== RAW DATA ==
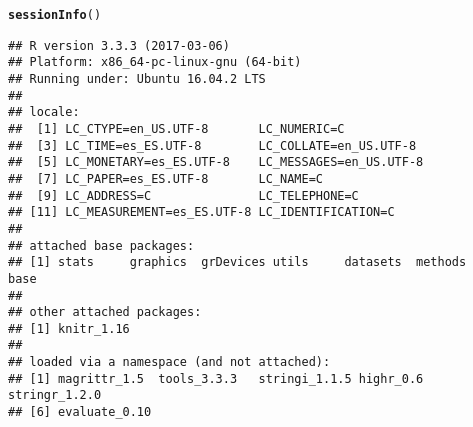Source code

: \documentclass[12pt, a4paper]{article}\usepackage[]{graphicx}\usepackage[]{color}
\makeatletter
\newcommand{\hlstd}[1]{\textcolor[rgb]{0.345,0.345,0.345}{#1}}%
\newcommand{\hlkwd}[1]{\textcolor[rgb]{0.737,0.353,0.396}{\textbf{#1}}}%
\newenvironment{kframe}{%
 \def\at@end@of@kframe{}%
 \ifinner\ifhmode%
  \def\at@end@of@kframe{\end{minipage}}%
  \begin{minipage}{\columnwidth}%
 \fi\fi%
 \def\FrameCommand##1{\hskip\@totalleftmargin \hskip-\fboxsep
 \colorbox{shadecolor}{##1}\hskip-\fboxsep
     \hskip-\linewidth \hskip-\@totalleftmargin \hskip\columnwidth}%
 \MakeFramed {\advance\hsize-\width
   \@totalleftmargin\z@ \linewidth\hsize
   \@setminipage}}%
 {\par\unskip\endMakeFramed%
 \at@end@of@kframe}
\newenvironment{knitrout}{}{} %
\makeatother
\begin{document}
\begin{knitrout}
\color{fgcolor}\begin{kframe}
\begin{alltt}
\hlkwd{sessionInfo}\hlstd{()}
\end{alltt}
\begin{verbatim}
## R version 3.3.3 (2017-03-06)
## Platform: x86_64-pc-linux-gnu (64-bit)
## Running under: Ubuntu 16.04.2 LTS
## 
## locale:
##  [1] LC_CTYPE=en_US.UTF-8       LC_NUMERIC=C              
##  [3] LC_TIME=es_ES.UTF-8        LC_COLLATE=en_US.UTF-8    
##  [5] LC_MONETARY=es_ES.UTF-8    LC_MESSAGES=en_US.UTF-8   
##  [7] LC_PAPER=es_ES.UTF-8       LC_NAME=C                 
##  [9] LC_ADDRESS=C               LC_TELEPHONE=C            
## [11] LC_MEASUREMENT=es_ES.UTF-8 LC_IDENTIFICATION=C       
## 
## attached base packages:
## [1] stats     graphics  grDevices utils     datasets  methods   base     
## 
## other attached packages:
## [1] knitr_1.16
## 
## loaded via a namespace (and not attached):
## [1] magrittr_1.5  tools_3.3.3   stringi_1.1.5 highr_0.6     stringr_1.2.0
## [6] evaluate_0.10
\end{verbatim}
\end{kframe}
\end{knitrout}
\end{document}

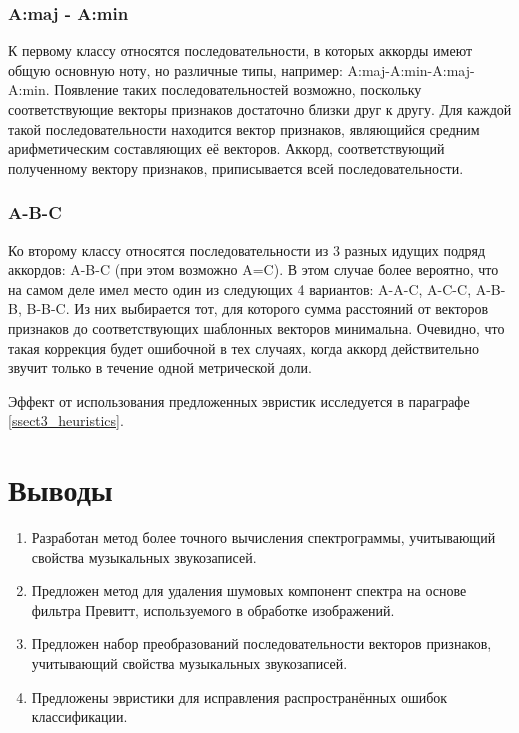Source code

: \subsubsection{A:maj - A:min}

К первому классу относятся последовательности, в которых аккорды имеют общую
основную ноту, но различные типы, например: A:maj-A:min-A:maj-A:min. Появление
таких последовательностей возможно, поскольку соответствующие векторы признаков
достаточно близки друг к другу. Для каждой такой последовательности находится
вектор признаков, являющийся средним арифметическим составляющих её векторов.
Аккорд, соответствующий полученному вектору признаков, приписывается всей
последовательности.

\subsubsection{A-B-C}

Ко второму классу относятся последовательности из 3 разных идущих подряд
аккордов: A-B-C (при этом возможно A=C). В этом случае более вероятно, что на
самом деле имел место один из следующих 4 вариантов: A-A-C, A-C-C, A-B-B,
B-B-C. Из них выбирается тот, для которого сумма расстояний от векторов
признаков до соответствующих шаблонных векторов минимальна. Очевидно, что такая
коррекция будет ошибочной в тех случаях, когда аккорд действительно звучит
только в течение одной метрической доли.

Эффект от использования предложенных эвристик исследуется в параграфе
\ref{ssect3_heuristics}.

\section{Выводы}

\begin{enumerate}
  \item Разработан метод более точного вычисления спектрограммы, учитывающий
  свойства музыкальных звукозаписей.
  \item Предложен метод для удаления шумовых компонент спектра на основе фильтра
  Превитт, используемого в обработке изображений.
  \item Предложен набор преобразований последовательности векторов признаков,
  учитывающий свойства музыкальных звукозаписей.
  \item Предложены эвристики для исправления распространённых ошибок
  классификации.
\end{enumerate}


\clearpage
===
TASK DIRECTIONS
Give back the data exactly, with no images.

RESULT OF THE EXERCISE
Source code

: \documentclass[12pt, a4paper]{article}\usepackage[]{graphicx}\usepackage[]{color}
\makeatletter
\newcommand{\hlstd}[1]{\textcolor[rgb]{0.345,0.345,0.345}{#1}}%
\newcommand{\hlkwd}[1]{\textcolor[rgb]{0.737,0.353,0.396}{\textbf{#1}}}%
\newenvironment{kframe}{%
 \def\at@end@of@kframe{}%
 \ifinner\ifhmode%
  \def\at@end@of@kframe{\end{minipage}}%
  \begin{minipage}{\columnwidth}%
 \fi\fi%
 \def\FrameCommand##1{\hskip\@totalleftmargin \hskip-\fboxsep
 \colorbox{shadecolor}{##1}\hskip-\fboxsep
     \hskip-\linewidth \hskip-\@totalleftmargin \hskip\columnwidth}%
 \MakeFramed {\advance\hsize-\width
   \@totalleftmargin\z@ \linewidth\hsize
   \@setminipage}}%
 {\par\unskip\endMakeFramed%
 \at@end@of@kframe}
\newenvironment{knitrout}{}{} %
\makeatother
\begin{document}
\begin{knitrout}
\color{fgcolor}\begin{kframe}
\begin{alltt}
\hlkwd{sessionInfo}\hlstd{()}
\end{alltt}
\begin{verbatim}
## R version 3.3.3 (2017-03-06)
## Platform: x86_64-pc-linux-gnu (64-bit)
## Running under: Ubuntu 16.04.2 LTS
## 
## locale:
##  [1] LC_CTYPE=en_US.UTF-8       LC_NUMERIC=C              
##  [3] LC_TIME=es_ES.UTF-8        LC_COLLATE=en_US.UTF-8    
##  [5] LC_MONETARY=es_ES.UTF-8    LC_MESSAGES=en_US.UTF-8   
##  [7] LC_PAPER=es_ES.UTF-8       LC_NAME=C                 
##  [9] LC_ADDRESS=C               LC_TELEPHONE=C            
## [11] LC_MEASUREMENT=es_ES.UTF-8 LC_IDENTIFICATION=C       
## 
## attached base packages:
## [1] stats     graphics  grDevices utils     datasets  methods   base     
## 
## other attached packages:
## [1] knitr_1.16
## 
## loaded via a namespace (and not attached):
## [1] magrittr_1.5  tools_3.3.3   stringi_1.1.5 highr_0.6     stringr_1.2.0
## [6] evaluate_0.10
\end{verbatim}
\end{kframe}
\end{knitrout}
\end{document}

Source code

: \subsubsection{A:maj - A:min}

К первому классу относятся последовательности, в которых аккорды имеют общую
основную ноту, но различные типы, например: A:maj-A:min-A:maj-A:min. Появление
таких последовательностей возможно, поскольку соответствующие векторы признаков
достаточно близки друг к другу. Для каждой такой последовательности находится
вектор признаков, являющийся средним арифметическим составляющих её векторов.
Аккорд, соответствующий полученному вектору признаков, приписывается всей
последовательности.

\subsubsection{A-B-C}

Ко второму классу относятся последовательности из 3 разных идущих подряд
аккордов: A-B-C (при этом возможно A=C). В этом случае более вероятно, что на
самом деле имел место один из следующих 4 вариантов: A-A-C, A-C-C, A-B-B,
B-B-C. Из них выбирается тот, для которого сумма расстояний от векторов
признаков до соответствующих шаблонных векторов минимальна. Очевидно, что такая
коррекция будет ошибочной в тех случаях, когда аккорд действительно звучит
только в течение одной метрической доли.

Эффект от использования предложенных эвристик исследуется в параграфе
\ref{ssect3_heuristics}.

\section{Выводы}

\begin{enumerate}
  \item Разработан метод более точного вычисления спектрограммы, учитывающий
  свойства музыкальных звукозаписей.
  \item Предложен метод для удаления шумовых компонент спектра на основе фильтра
  Превитт, используемого в обработке изображений.
  \item Предложен набор преобразований последовательности векторов признаков,
  учитывающий свойства музыкальных звукозаписей.
  \item Предложены эвристики для исправления распространённых ошибок
  классификации.
\end{enumerate}


\clearpage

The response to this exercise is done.